Partial writes to a chunk may be lost if these rules are not respected.
Store a Chunk Subset
#![allow(unused)]
fn main() {
extern crate zarrs;
use zarrs::array::{Array, ArrayBuilder, DataType};
use zarrs::array_subset::ArraySubset;
let store = std::sync::Arc::new(zarrs::storage::store::MemoryStore::new());
let array = ArrayBuilder::new(vec![16, 8], vec![4, 4], DataType::Float32, 0.0f32)
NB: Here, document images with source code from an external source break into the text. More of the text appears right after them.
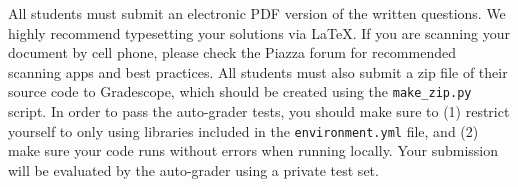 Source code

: All students must submit an electronic PDF version of the written questions. We
highly recommend typesetting your solutions via \LaTeX. If you are scanning
your document by cell phone, please check the Piazza forum for recommended
scanning apps and best practices. All students must also submit a zip file of
their source code to Gradescope, which should be created using the
\texttt{make\_zip.py} script. In order to pass the auto-grader tests, you
should make sure to (1) restrict yourself to only using libraries included in
the \texttt{environment.yml} file, and (2) make sure your code runs without
errors when running locally.  Your submission will be evaluated by the
auto-grader using a private test set.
.build(store.clone(), "/array")?;
array.store_chunk_subset_elements::<f32>(
// chunk indices
&[3, 1],
// subset within chunk
&ArraySubset::new_with_ranges(&[1..2, 0..4]),
// subset elements
&[-4.0; 4],
)?;
Ok::<_, Box<dyn std::error::Error>>(())
}
Store an Array Subset
#![allow(unused)]
fn main() {
extern crate zarrs;
use zarrs::array::{Array, ArrayBuilder, DataType};
use zarrs::array_subset::ArraySubset;
let store = std::sync::Arc::new(zarrs::storage::store::MemoryStore::new());
let array = ArrayBuilder::new(vec![8, 8], vec![4, 4], DataType::Float32, 0.0f32)
.build(store.clone(), "/array")?;
array.store_array_subset_elements::<f32>(
&ArraySubset::new_with_ranges(&[0..8, 6..7]),
&[123.0; 8],
)?;
Ok::<_, Box<dyn std::error::Error>>(())
}
Partial Encoding with the Sharding Codec
In zarrs, the sharding_indexed codec is the only codec that supports real partial encoding if the Experimental Partial Encoding option is enabled.
If disabled (default), chunks are always fully decoded and updated before being stored.
To enable partial encoding:
#![allow(unused)]
fn main() {
extern crate zarrs;
use zarrs::array::codec::CodecOptions;
// Set experimental_partial_encoding to true by default
zarrs::config::global_config_mut().set_experimental_partial_encoding(true);
// Manually set experimental_partial_encoding to true for an operation
let mut options = CodecOptions::default();
options.set_experimental_partial_encoding(true);
}
Warning
The asynchronous API does not yet support partial encoding.
This enables Array::store_array_subset, Array::store_chunk_subset, Array::partial_encoder, and variants to use partial encoding for sharded arrays.
Inner chunks can be written in an append-only fashion without reading previously written inner chunks (if their elements do not require updating).
Warning
Since partial encoding is append-only for sharded arrays, updating a chunk does not remove the originally encoded data. Make sure to align writes to the inner chunks, otherwise your shards will be much larger than they should be.